Some health officials around the world have started to link deaths to extreme heat this year. Heat and humidity have been particularly devastating in northern Mexico, where more than 100 people died of heat-related causes this year, according to reports from the federal Health Ministry.
In Asia, the extremely high temperatures have been compounded by an intense monsoon season that has already taken more than 100 lives in India, South Korea and Japan, with the full death toll likely to be considerably higher.
Severe rainfall has replaced the intense heat in India in recent weeks, particularly in the Himalayan states of Uttarakhand and Himachal Pradesh. The intense downpours have caused massive landslides and flash floods, killing at least 130 people in the past 26 days in northern India.
Another heat wave continued to bake much of China on Friday, shattering records across the country.
The far western region of Xinjiang has been particularly hard hit. Temperatures on Sunday at a remote desert township hit 126 degrees (52 Celsius), reportedly breaking the record for the highest temperature in China. Parts of Xinjiang were expected to keep seeing three-digit temperatures, according to official media, and authorities said they were on alert for potential wildfires.
And in northern China, several cities, including Beijing, have broken records for the most days in a year above 95 degrees, although rainstorms that began Thursday night were expected to finally bring some relief.
But the storms brought their own concerns, as officials warned of potential flash floods around the capital. Two years ago, the city of Zhengzhou, in central China, recorded what state media said was the most rainfall on record ever to fall in a single hour in the country. The downpours killed at least 300 people.
Chinese power stations have recently their own broken records for generating electricity — burning more coal, an important contributor to global warming, to meet energy air-conditioning demand — and Chinese leaders rebuffed a U.S. overture this week to commit to tougher climate action.
There was similar demand for electricity in the United States, where more than a quarter of the population experienced dangerous heat Thursday, according to a New York Times analysis of daily weather and population data.
Late Thursday, the operator of California’s power grid issued an emergency alert urging people to conserve electricity as high temperatures strained the system. In Phoenix, the temperature hit 116 degrees Thursday, extending the city’s record streak to 21 straight days with temperatures of 110 degrees or higher.

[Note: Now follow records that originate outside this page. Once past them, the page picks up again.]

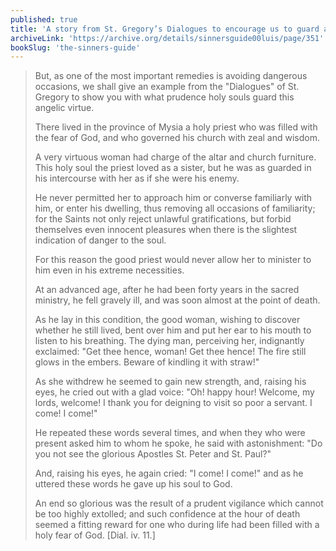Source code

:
 ```yaml
---
published: true
title: 'A story from St. Gregory’s Dialogues to encourage us to guard against Lust'
archiveLink: 'https://archive.org/details/sinnersguide00luis/page/351'
bookSlug: 'the-sinners-guide'
---
```


> But, as one of the most important remedies is avoiding dangerous occasions, we shall give an example from the "Dialogues" of St. Gregory to show you with what prudence holy souls guard this angelic virtue.
>
> There lived in the province of Mysia a holy priest who was filled with the fear of God, and who governed his church with zeal and wisdom.
>
> A very virtuous woman had charge of the altar and church furniture. This holy soul the priest loved as a sister, but he was as guarded in his intercourse with her as if she were his enemy.
>
> He never permitted her to approach him or converse familiarly with him, or enter his dwelling, thus removing all occasions of familiarity; for the Saints not only reject unlawful gratifications, but forbid themselves even innocent pleasures when there is the slightest indication of danger to the soul.
>
> For this reason the good priest would never allow her to minister to him even in his extreme necessities.
>
> At an advanced age, after he had been forty years in the sacred ministry, he fell gravely ill, and was soon almost at the point of death.
>
> As he lay in this condition, the good woman, wishing to discover whether he still lived, bent over him and put her ear to his mouth to listen to his breathing. The dying man, perceiving her, indignantly exclaimed: "Get thee hence, woman! Get thee hence! The fire still glows in the embers. Beware of kindling it with straw!"
>
> As she withdrew he seemed to gain new strength, and, raising his eyes, he cried out with a glad voice: "Oh! happy hour! Welcome, my lords, welcome! I thank you for deigning to visit so poor a servant. I come! I come!"
>
> He repeated these words several times, and when they who were present asked him to whom he spoke, he said with astonishment: "Do you not see the glorious Apostles St. Peter and St. Paul?"
>
> And, raising his eyes, he again cried: "I come! I come!" and as he uttered these words he gave up his soul to God.
>
> An end so glorious was the result of a prudent vigilance which cannot be too highly extolled; and such confidence at the hour of death seemed a fitting reward for one who during life had been filled with a holy fear of God. [Dial. iv. 11.]
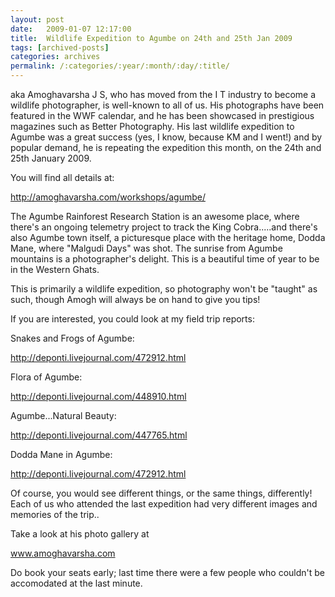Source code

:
 ```yaml
---
layout: post
date:	2009-01-07 12:17:00
title:  Wildlife Expedition to Agumbe on 24th and 25th Jan 2009
tags: [archived-posts]
categories: archives
permalink: /:categories/:year/:month/:day/:title/
---
```

<LJ user="amoghavarsha">  aka Amoghavarsha J S, who has moved from the I T industry to become a wildlife photographer, is well-known to all of us. His photographs have been featured in the WWF calendar, and he has been showcased in prestigious magazines such as Better Photography.  His last wildlife expedition to Agumbe was a great success (yes, I know, because KM and I went!) and by popular demand, he is repeating the expedition this month, on the 24th and 25th January 2009.

You will find all details at:

  http://amoghavarsha.com/workshops/agumbe/


The Agumbe Rainforest Research Station is an awesome place, where there's an ongoing  telemetry project  to track the King Cobra.....and there's also Agumbe town itself, a picturesque place with the heritage home, Dodda Mane, where "Malgudi Days" was shot. The sunrise from Agumbe mountains is a photographer's delight. This is a beautiful time of year to be in the Western Ghats.

This is primarily a wildlife expedition, so photography won't be "taught" as such, though Amogh will always be on hand to give you tips!

If you are interested, you could look at my field trip reports:

Snakes and Frogs of Agumbe:

http://deponti.livejournal.com/472912.html

Flora of Agumbe:

http://deponti.livejournal.com/448910.html

Agumbe...Natural Beauty:

http://deponti.livejournal.com/447765.html


Dodda Mane in Agumbe:

http://deponti.livejournal.com/472912.html

Of course, you would see different things, or the same things, differently! Each of us who attended the last expedition had very different images and memories of the trip..


Take a  look at his photo  gallery at

www.amoghavarsha.com

Do book your seats early; last time there were a few people who couldn't be accomodated at the last minute.
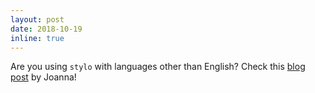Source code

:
 ```yaml
---
layout: post
date: 2018-10-19
inline: true
---
```


Are you using `stylo` with languages other than English? Check this [blog post](https://computationalstylistics.github.io/blog/stylo_and_languages/) by Joanna!
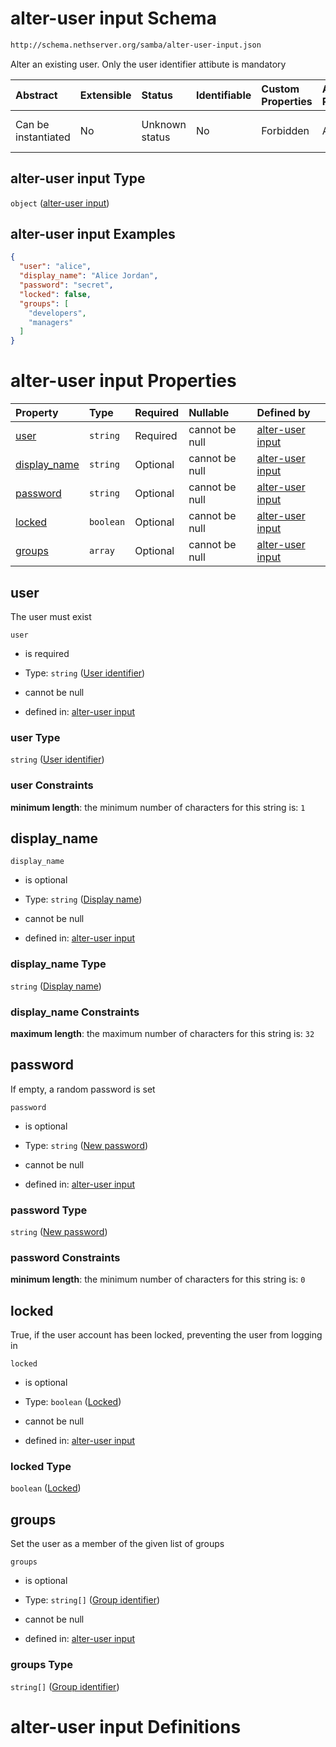 # alter-user input Schema

```txt
http://schema.nethserver.org/samba/alter-user-input.json
```

Alter an existing user. Only the user identifier attibute is mandatory

| Abstract            | Extensible | Status         | Identifiable | Custom Properties | Additional Properties | Access Restrictions | Defined In                                                                  |
| :------------------ | :--------- | :------------- | :----------- | :---------------- | :-------------------- | :------------------ | :-------------------------------------------------------------------------- |
| Can be instantiated | No         | Unknown status | No           | Forbidden         | Allowed               | none                | [alter-user-input.json](samba/alter-user-input.json "open original schema") |

## alter-user input Type

`object` ([alter-user input](alter-user-input.md))

## alter-user input Examples

```json
{
  "user": "alice",
  "display_name": "Alice Jordan",
  "password": "secret",
  "locked": false,
  "groups": [
    "developers",
    "managers"
  ]
}
```

# alter-user input Properties

| Property                       | Type      | Required | Nullable       | Defined by                                                                                                                                          |
| :----------------------------- | :-------- | :------- | :------------- | :-------------------------------------------------------------------------------------------------------------------------------------------------- |
| [user](#user)                  | `string`  | Required | cannot be null | [alter-user input](alter-user-input-properties-user-identifier.md "http://schema.nethserver.org/samba/alter-user-input.json#/properties/user")      |
| [display\_name](#display_name) | `string`  | Optional | cannot be null | [alter-user input](alter-user-input-properties-display-name.md "http://schema.nethserver.org/samba/alter-user-input.json#/properties/display_name") |
| [password](#password)          | `string`  | Optional | cannot be null | [alter-user input](alter-user-input-properties-new-password.md "http://schema.nethserver.org/samba/alter-user-input.json#/properties/password")     |
| [locked](#locked)              | `boolean` | Optional | cannot be null | [alter-user input](alter-user-input-properties-locked.md "http://schema.nethserver.org/samba/alter-user-input.json#/properties/locked")             |
| [groups](#groups)              | `array`   | Optional | cannot be null | [alter-user input](alter-user-input-properties-group-membership.md "http://schema.nethserver.org/samba/alter-user-input.json#/properties/groups")   |

## user

The user must exist

`user`

*   is required

*   Type: `string` ([User identifier](alter-user-input-properties-user-identifier.md))

*   cannot be null

*   defined in: [alter-user input](alter-user-input-properties-user-identifier.md "http://schema.nethserver.org/samba/alter-user-input.json#/properties/user")

### user Type

`string` ([User identifier](alter-user-input-properties-user-identifier.md))

### user Constraints

**minimum length**: the minimum number of characters for this string is: `1`

## display\_name



`display_name`

*   is optional

*   Type: `string` ([Display name](alter-user-input-properties-display-name.md))

*   cannot be null

*   defined in: [alter-user input](alter-user-input-properties-display-name.md "http://schema.nethserver.org/samba/alter-user-input.json#/properties/display_name")

### display\_name Type

`string` ([Display name](alter-user-input-properties-display-name.md))

### display\_name Constraints

**maximum length**: the maximum number of characters for this string is: `32`

## password

If empty, a random password is set

`password`

*   is optional

*   Type: `string` ([New password](alter-user-input-properties-new-password.md))

*   cannot be null

*   defined in: [alter-user input](alter-user-input-properties-new-password.md "http://schema.nethserver.org/samba/alter-user-input.json#/properties/password")

### password Type

`string` ([New password](alter-user-input-properties-new-password.md))

### password Constraints

**minimum length**: the minimum number of characters for this string is: `0`

## locked

True, if the user account has been locked, preventing the user from logging in

`locked`

*   is optional

*   Type: `boolean` ([Locked](alter-user-input-properties-locked.md))

*   cannot be null

*   defined in: [alter-user input](alter-user-input-properties-locked.md "http://schema.nethserver.org/samba/alter-user-input.json#/properties/locked")

### locked Type

`boolean` ([Locked](alter-user-input-properties-locked.md))

## groups

Set the user as a member of the given list of groups

`groups`

*   is optional

*   Type: `string[]` ([Group identifier](alter-user-input-properties-group-membership-group-identifier.md))

*   cannot be null

*   defined in: [alter-user input](alter-user-input-properties-group-membership.md "http://schema.nethserver.org/samba/alter-user-input.json#/properties/groups")

### groups Type

`string[]` ([Group identifier](alter-user-input-properties-group-membership-group-identifier.md))

# alter-user input Definitions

Severe storms, particularly in the southeastern United States, have further battered the energy grid. Hundreds of thousands of people lost power as strong thunderstorms knocked out power lines Thursday, leaving 150,000 homes without electricity in Georgia, and in western Tennessee, and causing blackouts in 52,000 homes and businesses.
Forecasters said the current heat wave was expected to last through the weekend in the Deep South and Southeast and into next week for the Southwest. Nearly 80 million Americans are expected to face temperatures above 105 in the next few days, the National Weather Service said.
Another U.S. agency, the National Oceanic and Atmospheric Administration, predicted unusually high temperatures in most of the country next month, almost everywhere except the northern Great Plains. On Thursday, NOAA reported that last month was the planet’s warmest June since global temperature record-keeping began in 1850.